Task to carry out:
Would you reproduce, without any alteration, the lines from the opening line of the entries through the line that has "the code is" in it?

Dataset extract:
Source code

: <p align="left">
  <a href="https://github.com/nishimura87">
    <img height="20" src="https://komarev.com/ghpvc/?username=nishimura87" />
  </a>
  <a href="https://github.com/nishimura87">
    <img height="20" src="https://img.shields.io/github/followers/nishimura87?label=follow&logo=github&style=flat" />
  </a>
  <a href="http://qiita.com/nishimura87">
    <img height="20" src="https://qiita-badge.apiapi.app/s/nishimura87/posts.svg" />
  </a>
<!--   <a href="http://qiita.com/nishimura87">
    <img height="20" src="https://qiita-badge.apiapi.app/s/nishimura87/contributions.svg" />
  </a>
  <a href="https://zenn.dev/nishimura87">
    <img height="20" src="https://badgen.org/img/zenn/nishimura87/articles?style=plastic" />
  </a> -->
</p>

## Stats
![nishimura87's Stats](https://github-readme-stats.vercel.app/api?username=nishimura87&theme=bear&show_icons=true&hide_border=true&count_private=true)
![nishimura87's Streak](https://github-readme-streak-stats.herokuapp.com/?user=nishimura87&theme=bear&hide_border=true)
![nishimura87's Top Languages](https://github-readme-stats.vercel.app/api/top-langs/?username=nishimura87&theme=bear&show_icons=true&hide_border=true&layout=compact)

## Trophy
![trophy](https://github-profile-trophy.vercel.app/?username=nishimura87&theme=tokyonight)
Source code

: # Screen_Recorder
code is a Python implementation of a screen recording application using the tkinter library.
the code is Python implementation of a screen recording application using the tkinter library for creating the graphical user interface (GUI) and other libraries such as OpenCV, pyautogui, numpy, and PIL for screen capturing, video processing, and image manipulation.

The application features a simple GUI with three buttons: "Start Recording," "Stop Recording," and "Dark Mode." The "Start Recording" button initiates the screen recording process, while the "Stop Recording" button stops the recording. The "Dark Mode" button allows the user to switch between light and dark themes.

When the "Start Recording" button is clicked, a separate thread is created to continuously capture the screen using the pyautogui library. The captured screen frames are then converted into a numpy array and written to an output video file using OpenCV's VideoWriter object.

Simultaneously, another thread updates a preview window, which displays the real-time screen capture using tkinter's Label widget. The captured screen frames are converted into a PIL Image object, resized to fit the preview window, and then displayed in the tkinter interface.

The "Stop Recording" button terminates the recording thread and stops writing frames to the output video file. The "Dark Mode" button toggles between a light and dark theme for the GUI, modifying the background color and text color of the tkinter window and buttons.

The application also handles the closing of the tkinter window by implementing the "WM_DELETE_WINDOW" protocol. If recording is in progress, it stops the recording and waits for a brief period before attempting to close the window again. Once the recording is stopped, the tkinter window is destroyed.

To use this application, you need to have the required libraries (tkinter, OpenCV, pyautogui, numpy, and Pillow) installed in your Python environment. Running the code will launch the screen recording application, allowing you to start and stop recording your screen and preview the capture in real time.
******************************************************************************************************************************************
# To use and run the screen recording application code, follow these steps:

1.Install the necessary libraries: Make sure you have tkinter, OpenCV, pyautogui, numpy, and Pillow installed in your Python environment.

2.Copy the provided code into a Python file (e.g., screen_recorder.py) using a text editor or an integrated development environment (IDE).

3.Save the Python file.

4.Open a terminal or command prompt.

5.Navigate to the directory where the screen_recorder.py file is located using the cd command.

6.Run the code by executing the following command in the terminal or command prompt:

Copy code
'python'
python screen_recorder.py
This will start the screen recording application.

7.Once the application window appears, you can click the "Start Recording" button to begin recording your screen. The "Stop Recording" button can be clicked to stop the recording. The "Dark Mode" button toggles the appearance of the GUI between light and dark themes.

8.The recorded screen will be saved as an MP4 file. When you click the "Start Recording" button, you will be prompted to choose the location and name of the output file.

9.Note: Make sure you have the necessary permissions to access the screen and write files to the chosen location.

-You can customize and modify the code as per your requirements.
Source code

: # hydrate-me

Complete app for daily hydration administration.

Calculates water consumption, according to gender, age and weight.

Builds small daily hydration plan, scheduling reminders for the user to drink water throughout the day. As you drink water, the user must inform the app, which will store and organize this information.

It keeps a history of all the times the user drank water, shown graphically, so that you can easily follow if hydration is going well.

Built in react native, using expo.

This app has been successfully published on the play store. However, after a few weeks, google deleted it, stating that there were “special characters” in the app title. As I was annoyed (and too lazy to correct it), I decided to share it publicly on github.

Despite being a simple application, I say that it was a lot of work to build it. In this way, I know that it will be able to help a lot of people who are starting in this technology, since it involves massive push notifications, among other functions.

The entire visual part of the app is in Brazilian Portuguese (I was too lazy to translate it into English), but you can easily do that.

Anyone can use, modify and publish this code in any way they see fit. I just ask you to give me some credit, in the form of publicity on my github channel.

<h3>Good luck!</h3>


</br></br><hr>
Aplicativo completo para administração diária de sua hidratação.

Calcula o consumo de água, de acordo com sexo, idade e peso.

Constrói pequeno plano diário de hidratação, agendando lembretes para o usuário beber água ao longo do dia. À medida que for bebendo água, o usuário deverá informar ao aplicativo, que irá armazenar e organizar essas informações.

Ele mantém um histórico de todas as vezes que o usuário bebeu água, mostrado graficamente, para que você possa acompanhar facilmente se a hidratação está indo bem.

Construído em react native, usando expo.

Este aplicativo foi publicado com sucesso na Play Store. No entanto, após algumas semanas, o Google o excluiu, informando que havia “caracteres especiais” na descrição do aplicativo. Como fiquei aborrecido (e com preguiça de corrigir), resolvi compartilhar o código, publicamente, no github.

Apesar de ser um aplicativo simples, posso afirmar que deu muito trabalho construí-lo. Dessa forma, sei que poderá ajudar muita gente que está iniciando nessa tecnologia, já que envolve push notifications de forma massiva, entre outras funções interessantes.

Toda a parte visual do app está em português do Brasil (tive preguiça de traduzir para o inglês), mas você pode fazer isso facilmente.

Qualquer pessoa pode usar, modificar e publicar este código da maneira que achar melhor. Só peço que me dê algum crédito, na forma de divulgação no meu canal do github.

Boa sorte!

Response to the task:
Source code

: <p align="left">
  <a href="https://github.com/nishimura87">
    <img height="20" src="https://komarev.com/ghpvc/?username=nishimura87" />
  </a>
  <a href="https://github.com/nishimura87">
    <img height="20" src="https://img.shields.io/github/followers/nishimura87?label=follow&logo=github&style=flat" />
  </a>
  <a href="http://qiita.com/nishimura87">
    <img height="20" src="https://qiita-badge.apiapi.app/s/nishimura87/posts.svg" />
  </a>
<!--   <a href="http://qiita.com/nishimura87">
    <img height="20" src="https://qiita-badge.apiapi.app/s/nishimura87/contributions.svg" />
  </a>
  <a href="https://zenn.dev/nishimura87">
    <img height="20" src="https://badgen.org/img/zenn/nishimura87/articles?style=plastic" />
  </a> -->
</p>

## Stats
![nishimura87's Stats](https://github-readme-stats.vercel.app/api?username=nishimura87&theme=bear&show_icons=true&hide_border=true&count_private=true)
![nishimura87's Streak](https://github-readme-streak-stats.herokuapp.com/?user=nishimura87&theme=bear&hide_border=true)
![nishimura87's Top Languages](https://github-readme-stats.vercel.app/api/top-langs/?username=nishimura87&theme=bear&show_icons=true&hide_border=true&layout=compact)

## Trophy
![trophy](https://github-profile-trophy.vercel.app/?username=nishimura87&theme=tokyonight)
Source code

: # Screen_Recorder
code is a Python implementation of a screen recording application using the tkinter library.
the code is Python implementation of a screen recording application using the tkinter library for creating the graphical user interface (GUI) and other libraries such as OpenCV, pyautogui, numpy, and PIL for screen capturing, video processing, and image manipulation.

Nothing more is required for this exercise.